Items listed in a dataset
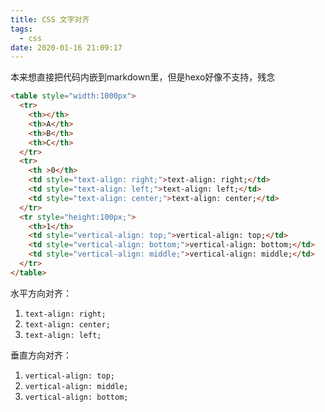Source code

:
 ```yaml
---
title: CSS 文字对齐
tags:
  - css
date: 2020-01-16 21:09:17
---
```


本来想直接把代码内嵌到markdown里，但是hexo好像不支持，残念

```html
<table style="width:1000px">
  <tr>
    <th></th>
    <th>A</th>
    <th>B</th>
    <th>C</th>
  </tr>
  <tr>
    <th >0</th>
    <td style="text-align: right;">text-align: right;</td>
    <td style="text-align: left;">text-align: left;</td>
    <td style="text-align: center;">text-align: center;</td>                                             
  </tr>
  <tr style="height:100px;">
    <th>1</th>
    <td style="vertical-align: top;">vertical-align: top;</td>
    <td style="vertical-align: bottom;">vertical-align: bottom;</td>
    <td style="vertical-align: middle;">vertical-align: middle;</td>
  </tr>
</table>
```

水平方向对齐：
1. `text-align: right;`
2. `text-align: center;`
3. `text-align: left;`

垂直方向对齐：
1. `vertical-align: top;`
2. `vertical-align: middle;`
3. `vertical-align: bottom;`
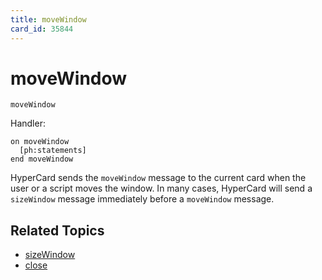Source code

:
 ```yaml
---
title: moveWindow
card_id: 35844
---
```


# moveWindow

```
moveWindow
```

Handler:

```
on moveWindow
  [ph:statements]
end moveWindow
```

HyperCard sends the `moveWindow` message to the current card when the user or a script moves the window. In many cases, HyperCard will send a `sizeWindow` message immediately before a `moveWindow` message.

## Related Topics

* [sizeWindow](/HyperTalkReference/systemmessages/sizeWindow)
* [close](/HyperTalkReference/commands/close)
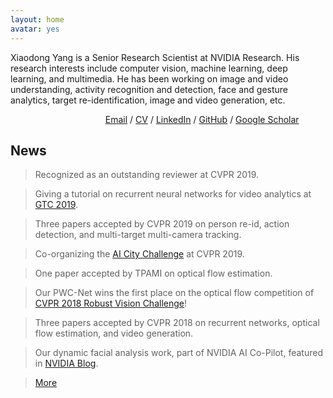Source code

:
 ```yaml
---
layout: home
avatar: yes
---
```


Xiaodong Yang is a Senior Research Scientist at NVIDIA Research. His research interests include computer vision, machine learning, deep learning, and multimedia. He has been working on image and video understanding, activity recognition and detection, face and gesture analytics, target re-identification, image and video generation, etc.        

&emsp;&emsp;&emsp;&emsp;&emsp;&emsp;&emsp;&emsp;&emsp;&emsp;&nbsp;&nbsp;&nbsp;[Email](mailto:yangxd.hust@gmail.com) / [CV](/publications/papers/cv.pdf) / [LinkedIn](https://www.linkedin.com/in/xiaodong-yang-79a44134/) / [GitHub](https://github.com/xiaodongyang) / [Google Scholar](http://scholar.google.com/citations?user=yWsMg_gAAAAJ&hl=en)

## News

> Recognized as an outstanding reviewer at CVPR 2019.    

> Giving a tutorial on recurrent neural networks for video analytics at [GTC 2019](https://www.nvidia.com/en-us/gtc/).    

> Three papers accepted by CVPR 2019 on person re-id, action detection, and multi-target multi-camera tracking. 

> Co-organizing the [AI City Challenge](https://www.aicitychallenge.org) at CVPR 2019. 

> One paper accepted by TPAMI on optical flow estimation. 

> Our PWC-Net wins the first place on the optical flow competition of [CVPR 2018 Robust Vision Challenge](http://www.robustvision.net/leaderboard.php?benchmark=flow)!

> Three papers accepted by CVPR 2018 on recurrent networks, optical flow estimation, and video generation. 

> Our dynamic facial analysis work, part of NVIDIA AI Co-Pilot, featured in [NVIDIA Blog](https://devblogs.nvidia.com/parallelforall/ai-co-pilot-rnn-dynamic-facial-analysis/).

> [More](/news)
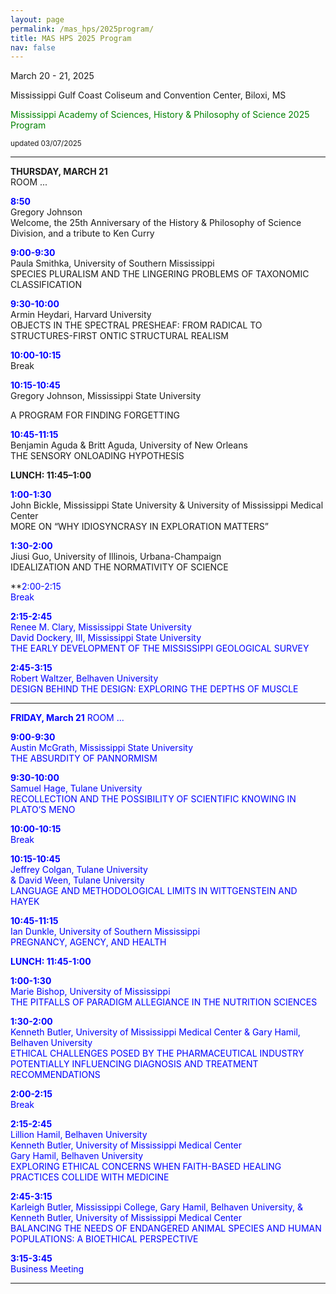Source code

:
 ```yaml
---
layout: page
permalink: /mas_hps/2025program/
title: MAS HPS 2025 Program
nav: false
---
```


March 20 - 21, 2025

Mississippi Gulf Coast Coliseum and Convention Center, Biloxi, MS


<font color="green">Mississippi Academy of Sciences, History & Philosophy of Science 2025 Program</font>

<small>updated 03/07/2025</small>

---

**THURSDAY, MARCH 21**<br>
ROOM ...

**<font color="blue">8:50</font>** 		
Gregory Johnson<br>
Welcome, the 25th Anniversary of the History & Philosophy of Science Division, and a tribute to Ken Curry


**<font color="blue">9:00-9:30</font>**<br>
Paula Smithka, University of Southern Mississippi<br>
SPECIES PLURALISM AND THE LINGERING PROBLEMS OF TAXONOMIC CLASSIFICATION

**<font color="blue">9:30-10:00</font>**<br>
Armin Heydari, Harvard University<br>
OBJECTS IN THE SPECTRAL PRESHEAF: FROM RADICAL TO STRUCTURES-FIRST ONTIC STRUCTURAL REALISM


**<font color="blue">10:00-10:15</font>**<br>
Break


**<font color="blue">10:15-10:45</font>**<br>
Gregory Johnson, Mississippi State University<br> 

A PROGRAM FOR FINDING FORGETTING

**<font color="blue">10:45-11:15</font>**<br>
Benjamin Aguda & Britt Aguda, University of New Orleans<br>
THE SENSORY ONLOADING HYPOTHESIS

**LUNCH: 11:45–1:00**

**<font color="blue">1:00-1:30</font>**<br>
John Bickle, Mississippi State University & University of Mississippi Medical Center<br>
MORE ON “WHY IDIOSYNCRASY IN EXPLORATION MATTERS”

**<font color="blue">1:30-2:00</font>**<br>
Jiusi Guo, University of Illinois, Urbana-Champaign<br>
IDEALIZATION AND THE NORMATIVITY OF SCIENCE
 
**<font color="blue">2:00-2:15	
Break

**<font color="blue">2:15-2:45</font>**<br>
Renee M. Clary, Mississippi State University<br>
David Dockery, III, Mississippi State University<br>
THE EARLY DEVELOPMENT OF THE MISSISSIPPI GEOLOGICAL SURVEY

**<font color="blue">2:45-3:15</font>**<br>
Robert Waltzer, Belhaven University<br>
DESIGN BEHIND THE DESIGN: EXPLORING THE DEPTHS OF MUSCLE


---
 
**FRIDAY, March 21**
ROOM ...

**<font color="blue">9:00-9:30</font>**<br>
Austin McGrath, Mississippi State University<br>
THE ABSURDITY OF PANNORMISM

**<font color="blue">9:30-10:00</font>**<br>
Samuel Hage, Tulane University<br>
RECOLLECTION AND THE POSSIBILITY OF SCIENTIFIC KNOWING IN PLATO’S MENO

**<font color="blue">10:00-10:15</font>**<br>
Break

**<font color="blue">10:15-10:45</font>**<br>
Jeffrey Colgan, Tulane University<br> & David Ween, Tulane University<br> 
LANGUAGE AND METHODOLOGICAL LIMITS IN WITTGENSTEIN AND HAYEK

**<font color="blue">10:45-11:15</font>**<br>
Ian Dunkle, University of Southern Mississippi<br>
PREGNANCY, AGENCY, AND HEALTH

**LUNCH: 11:45-1:00**

**<font color="blue">1:00-1:30</font>**<br>
Marie Bishop, University of Mississippi<br>
THE PITFALLS OF PARADIGM ALLEGIANCE IN THE NUTRITION SCIENCES

**<font color="blue">1:30-2:00</font>**<br>
Kenneth Butler, University of Mississippi Medical Center & Gary Hamil, Belhaven University<br>
ETHICAL CHALLENGES POSED BY THE PHARMACEUTICAL INDUSTRY POTENTIALLY INFLUENCING DIAGNOSIS AND TREATMENT RECOMMENDATIONS


**<font color="blue">2:00-2:15</font>**<br>
Break
 

**<font color="blue">2:15-2:45</font>**<br>
Lillion Hamil, Belhaven University<br> 
Kenneth Butler, University of Mississippi Medical Center<br> 
Gary Hamil, Belhaven University<br> 
EXPLORING ETHICAL CONCERNS WHEN FAITH-BASED HEALING PRACTICES COLLIDE WITH MEDICINE

**<font color="blue">2:45-3:15</font>**<br>
Karleigh Butler, Mississippi College, Gary Hamil, Belhaven University, & Kenneth Butler, University of Mississippi Medical Center<br>
BALANCING THE NEEDS OF ENDANGERED ANIMAL SPECIES AND HUMAN POPULATIONS: A BIOETHICAL PERSPECTIVE

**<font color="blue">3:15-3:45</font>**<br>
Business Meeting

---
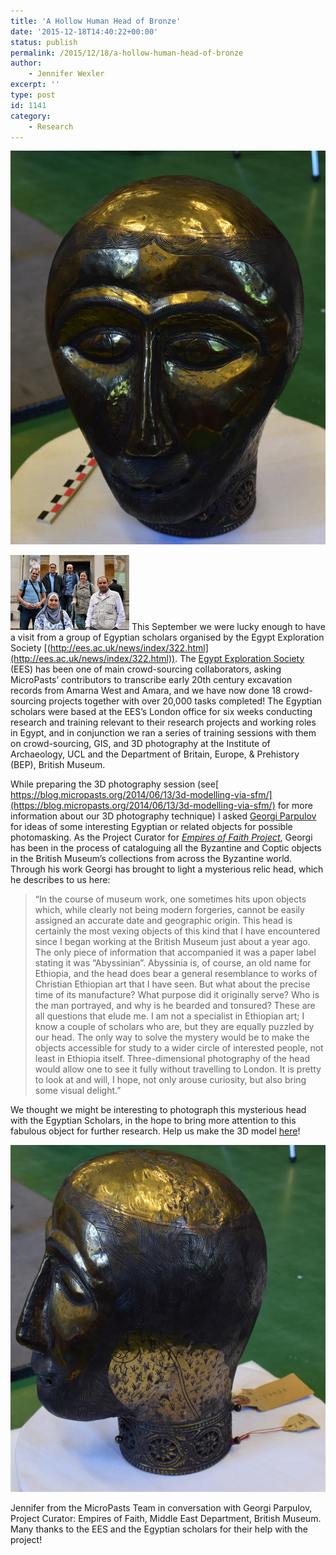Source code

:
 ```yaml
---
title: 'A Hollow Human Head of Bronze'
date: '2015-12-18T14:40:22+00:00'
status: publish
permalink: /2015/12/18/a-hollow-human-head-of-bronze
author: 
    - Jennifer Wexler
excerpt: ''
type: post
id: 1141
category:
    - Research
---
```

![EthiopianHead copy](../../../../uploads/2015/11/EthiopianHead-copy.png) 

![EES Egyptian scholars are (l to r) Yasser Abdel Razik Al Hammami, Ahmed Ali Nakshara, Hoda Kamal, Hesham Hussein, Fatma Keshk, and Mohamed Abuelyazid. (Photo courtesy of Hazel Gray/EES)](../../../../uploads/2015/12/DSC_0840-ED.jpg)
This September we were lucky enough to have a visit from a group of Egyptian scholars organised by the Egypt Exploration Society [(http://ees.ac.uk/news/index/322.html](http://ees.ac.uk/news/index/322.html)). The [Egypt Exploration Society ](http://ees.ac.uk)(EES) has been one of main crowd-sourcing collaborators, asking MicroPasts’ contributors to transcribe early 20th century excavation records from Amarna West and Amara, and we have now done 18 crowd-sourcing projects together with over 20,000 tasks completed! The Egyptian scholars were based at the EES’s London office for six weeks conducting research and training relevant to their research projects and working roles in Egypt, and in conjunction we ran a series of training sessions with them on crowd-sourcing, GIS, and 3D photography at the Institute of Archaeology, UCL and the Department of Britain, Europe, &amp; Prehistory (BEP), British Museum.

While preparing the 3D photography session (see[ https://blog.micropasts.org/2014/06/13/3d-modelling-via-sfm/](https://blog.micropasts.org/2014/06/13/3d-modelling-via-sfm/) for more information about our 3D photography technique) I asked [Georgi Parpulov ](https://independent.academia.edu/GeorgiParpulov)for ideas of some interesting Egyptian or related objects for possible photomasking. As the Project Curator for [*Empires of Faith* *Project*](http://www.britishmuseum.org/research/research_projects/all_current_projects/empires_of_faith.aspx), Georgi has been in the process of cataloguing all the Byzantine and Coptic objects in the British Museum’s collections from across the Byzantine world. Through his work Georgi has brought to light a mysterious relic head, which he describes to us here:

>“In the course of museum work, one sometimes hits upon objects which, while clearly not being modern forgeries, cannot be easily assigned an accurate date and geographic origin. This head is certainly the most vexing objects of this kind that I have encountered since I began working at the British Museum just about a year ago. The only piece of information that accompanied it was a paper label stating it was “Abyssinian”. Abyssinia is, of course, an old name for Ethiopia, and the head does bear a general resemblance to works of Christian Ethiopian art that I have seen. But what about the precise time of its manufacture? What purpose did it originally serve? Who is the man portrayed, and why is he bearded and tonsured? These are all questions that elude me. I am not a specialist in Ethiopian art; I know a couple of scholars who are, but they are equally puzzled by our head. The only way to solve the mystery would be to make the objects accessible for study to a wider circle of interested people, not least in Ethiopia itself. Three-dimensional photography of the head would allow one to see it fully without travelling to London. It is pretty to look at and will, I hope, not only arouse curiosity, but also bring some visual delight.”

We thought we might be interesting to photograph this mysterious head with the Egyptian Scholars, in the hope to bring more attention to this fabulous object for further research. Help us make the 3D model [here](http://crowdsourced.micropasts.org/project/ethiopia/)!

![Jennifer from the MicroPasts Team in conversation with Georgi Parpulov](../../../../uploads/2015/11/DSC_0018.jpg) 

Jennifer from the MicroPasts Team in conversation with Georgi Parpulov, Project Curator: Empires of Faith, Middle East Department, British Museum. Many thanks to the EES and the Egyptian scholars for their help with the project!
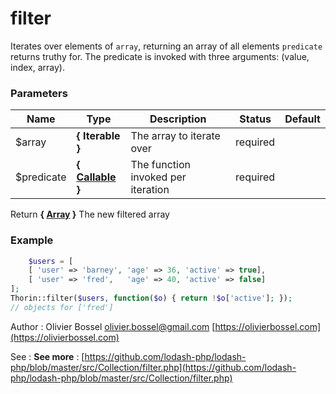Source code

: # filter

Iterates over elements of `array`, returning an array of all elements
`predicate` returns truthy for. The predicate is invoked with three
arguments: (value, index, array).



### Parameters
Name  |  Type  |  Description  |  Status  |  Default
------------  |  ------------  |  ------------  |  ------------  |  ------------
$array  |  **{ Iterable }**  |  The array to iterate over  |  required  |
$predicate  |  **{ [Callable](http://php.net/manual/en/language.types.callable.php) }**  |  The function invoked per iteration  |  required  |

Return **{ [Array](http://php.net/manual/en/language.types.array.php) }** The new filtered array

### Example
```php
	$users = [
    [ 'user' => 'barney', 'age' => 36, 'active' => true],
    [ 'user' => 'fred',   'age' => 40, 'active' => false]
];
Thorin::filter($users, function($o) { return !$o['active']; });
// objects for ['fred']
```
Author : Olivier Bossel [olivier.bossel@gmail.com](mailto:olivier.bossel@gmail.com) [https://olivierbossel.com](https://olivierbossel.com)

See : **See more** : [https://github.com/lodash-php/lodash-php/blob/master/src/Collection/filter.php](https://github.com/lodash-php/lodash-php/blob/master/src/Collection/filter.php)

- [Problem description] All lines from the one with "arguments: (value, index, array)." through the end of the data must be repeated exactly, and nothing else may be repeated.

- [The completed task]
arguments: (value, index, array).



### Parameters
Name  |  Type  |  Description  |  Status  |  Default
------------  |  ------------  |  ------------  |  ------------  |  ------------
$array  |  **{ Iterable }**  |  The array to iterate over  |  required  |
$predicate  |  **{ [Callable](http://php.net/manual/en/language.types.callable.php) }**  |  The function invoked per iteration  |  required  |

Return **{ [Array](http://php.net/manual/en/language.types.array.php) }** The new filtered array

### Example
```php
	$users = [
    [ 'user' => 'barney', 'age' => 36, 'active' => true],
    [ 'user' => 'fred',   'age' => 40, 'active' => false]
];
Thorin::filter($users, function($o) { return !$o['active']; });
// objects for ['fred']
```
Author : Olivier Bossel [olivier.bossel@gmail.com](mailto:olivier.bossel@gmail.com) [https://olivierbossel.com](https://olivierbossel.com)

See : **See more** : [https://github.com/lodash-php/lodash-php/blob/master/src/Collection/filter.php](https://github.com/lodash-php/lodash-php/blob/master/src/Collection/filter.php)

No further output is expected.